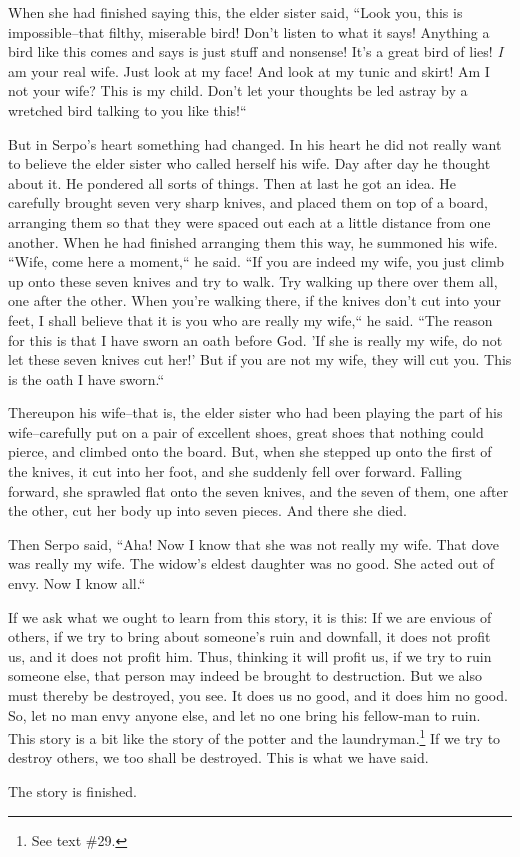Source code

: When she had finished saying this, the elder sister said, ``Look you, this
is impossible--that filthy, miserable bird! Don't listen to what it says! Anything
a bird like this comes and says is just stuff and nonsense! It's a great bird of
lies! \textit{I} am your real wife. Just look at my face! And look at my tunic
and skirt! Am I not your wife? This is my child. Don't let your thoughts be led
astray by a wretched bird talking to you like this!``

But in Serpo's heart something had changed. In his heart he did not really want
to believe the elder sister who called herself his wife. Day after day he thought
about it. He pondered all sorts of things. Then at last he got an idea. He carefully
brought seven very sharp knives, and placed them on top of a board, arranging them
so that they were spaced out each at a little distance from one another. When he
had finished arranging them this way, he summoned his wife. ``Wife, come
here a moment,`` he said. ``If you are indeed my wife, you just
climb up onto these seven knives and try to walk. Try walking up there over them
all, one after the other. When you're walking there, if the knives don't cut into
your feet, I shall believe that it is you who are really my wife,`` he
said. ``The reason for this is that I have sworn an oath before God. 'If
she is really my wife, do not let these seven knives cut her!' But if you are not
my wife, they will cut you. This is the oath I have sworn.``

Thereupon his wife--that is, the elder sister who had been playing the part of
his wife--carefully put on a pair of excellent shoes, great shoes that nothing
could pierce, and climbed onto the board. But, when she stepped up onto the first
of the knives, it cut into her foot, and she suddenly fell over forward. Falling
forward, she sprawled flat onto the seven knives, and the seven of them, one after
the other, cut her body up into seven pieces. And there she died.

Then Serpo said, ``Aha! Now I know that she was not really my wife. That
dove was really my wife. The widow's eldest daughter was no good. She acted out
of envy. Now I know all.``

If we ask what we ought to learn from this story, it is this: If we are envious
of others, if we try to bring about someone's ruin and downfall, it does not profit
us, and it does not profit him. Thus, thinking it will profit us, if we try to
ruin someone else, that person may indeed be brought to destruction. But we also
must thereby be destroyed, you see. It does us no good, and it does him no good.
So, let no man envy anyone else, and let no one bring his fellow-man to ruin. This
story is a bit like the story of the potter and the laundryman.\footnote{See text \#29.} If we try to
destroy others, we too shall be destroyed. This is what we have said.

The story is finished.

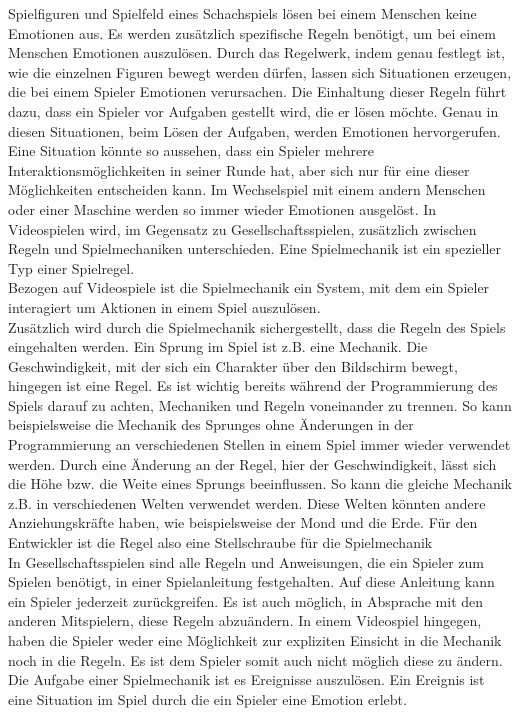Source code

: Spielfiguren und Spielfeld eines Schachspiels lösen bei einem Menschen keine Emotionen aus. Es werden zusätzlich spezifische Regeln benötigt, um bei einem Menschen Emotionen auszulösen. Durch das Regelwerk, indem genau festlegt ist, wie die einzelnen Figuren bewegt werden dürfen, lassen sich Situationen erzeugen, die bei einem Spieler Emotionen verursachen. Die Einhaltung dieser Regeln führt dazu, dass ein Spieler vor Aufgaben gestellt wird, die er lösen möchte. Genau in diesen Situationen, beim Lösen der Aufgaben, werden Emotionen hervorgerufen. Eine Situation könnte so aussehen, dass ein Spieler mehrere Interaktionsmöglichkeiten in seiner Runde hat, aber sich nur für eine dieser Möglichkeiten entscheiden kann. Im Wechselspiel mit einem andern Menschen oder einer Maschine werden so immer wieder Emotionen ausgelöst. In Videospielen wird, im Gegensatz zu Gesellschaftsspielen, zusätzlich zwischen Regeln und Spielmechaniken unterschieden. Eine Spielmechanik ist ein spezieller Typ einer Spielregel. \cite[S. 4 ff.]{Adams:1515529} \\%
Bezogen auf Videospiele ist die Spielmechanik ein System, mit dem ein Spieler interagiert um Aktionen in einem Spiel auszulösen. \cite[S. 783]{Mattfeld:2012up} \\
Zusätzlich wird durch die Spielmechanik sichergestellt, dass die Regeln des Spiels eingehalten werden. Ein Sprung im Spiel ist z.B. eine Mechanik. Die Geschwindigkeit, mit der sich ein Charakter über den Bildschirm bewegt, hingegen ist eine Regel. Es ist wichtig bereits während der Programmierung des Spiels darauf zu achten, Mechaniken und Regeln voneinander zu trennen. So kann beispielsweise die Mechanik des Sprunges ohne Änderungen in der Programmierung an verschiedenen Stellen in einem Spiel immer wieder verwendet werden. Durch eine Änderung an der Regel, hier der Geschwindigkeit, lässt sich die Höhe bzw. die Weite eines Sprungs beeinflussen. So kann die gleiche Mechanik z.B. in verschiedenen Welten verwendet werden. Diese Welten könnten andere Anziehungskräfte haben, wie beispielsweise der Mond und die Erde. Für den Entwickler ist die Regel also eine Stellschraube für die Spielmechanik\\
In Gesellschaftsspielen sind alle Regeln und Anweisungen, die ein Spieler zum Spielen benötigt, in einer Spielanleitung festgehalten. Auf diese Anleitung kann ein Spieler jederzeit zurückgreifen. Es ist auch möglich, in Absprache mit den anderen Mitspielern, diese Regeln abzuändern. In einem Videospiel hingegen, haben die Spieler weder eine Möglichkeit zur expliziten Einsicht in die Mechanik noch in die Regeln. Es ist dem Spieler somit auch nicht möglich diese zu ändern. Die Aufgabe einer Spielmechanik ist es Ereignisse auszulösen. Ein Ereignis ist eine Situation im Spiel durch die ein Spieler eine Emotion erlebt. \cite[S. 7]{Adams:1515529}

# HOW TO COMPLETE THIS TASK
Check the data for lines with "after" and give only their number.

# TASK RESULT
3